Find the line with "The user panel" and the line with "- View a table with users answers to the form" in the entries below; output exactly those two lines, every line between them, and no others.
---------- TASK MATERIAL
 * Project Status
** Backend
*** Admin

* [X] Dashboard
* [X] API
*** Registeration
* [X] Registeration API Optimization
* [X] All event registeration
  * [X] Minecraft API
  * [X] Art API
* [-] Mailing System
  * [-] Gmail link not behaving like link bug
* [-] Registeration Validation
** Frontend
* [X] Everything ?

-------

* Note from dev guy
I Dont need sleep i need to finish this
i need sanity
--------------------
---------- TASK MATERIAL
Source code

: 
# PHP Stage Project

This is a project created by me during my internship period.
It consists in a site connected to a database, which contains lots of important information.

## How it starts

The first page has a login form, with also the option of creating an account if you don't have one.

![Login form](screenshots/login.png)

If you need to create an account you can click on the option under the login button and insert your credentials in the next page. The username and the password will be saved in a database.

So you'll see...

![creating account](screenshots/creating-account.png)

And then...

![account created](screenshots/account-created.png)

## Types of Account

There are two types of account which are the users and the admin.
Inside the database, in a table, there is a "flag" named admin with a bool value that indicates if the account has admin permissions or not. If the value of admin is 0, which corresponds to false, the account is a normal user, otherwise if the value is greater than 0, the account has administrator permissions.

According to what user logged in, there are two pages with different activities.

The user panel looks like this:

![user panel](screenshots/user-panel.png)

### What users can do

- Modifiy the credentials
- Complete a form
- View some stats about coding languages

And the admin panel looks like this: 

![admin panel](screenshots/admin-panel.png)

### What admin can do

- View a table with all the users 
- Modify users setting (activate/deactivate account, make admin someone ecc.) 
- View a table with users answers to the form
--------------------
SOLUTION FOR THIS PROBLEM:
The user panel looks like this:

![user panel](screenshots/user-panel.png)

### What users can do

- Modifiy the credentials
- Complete a form
- View some stats about coding languages

And the admin panel looks like this: 

![admin panel](screenshots/admin-panel.png)

### What admin can do

- View a table with all the users 
- Modify users setting (activate/deactivate account, make admin someone ecc.) 
- View a table with users answers to the form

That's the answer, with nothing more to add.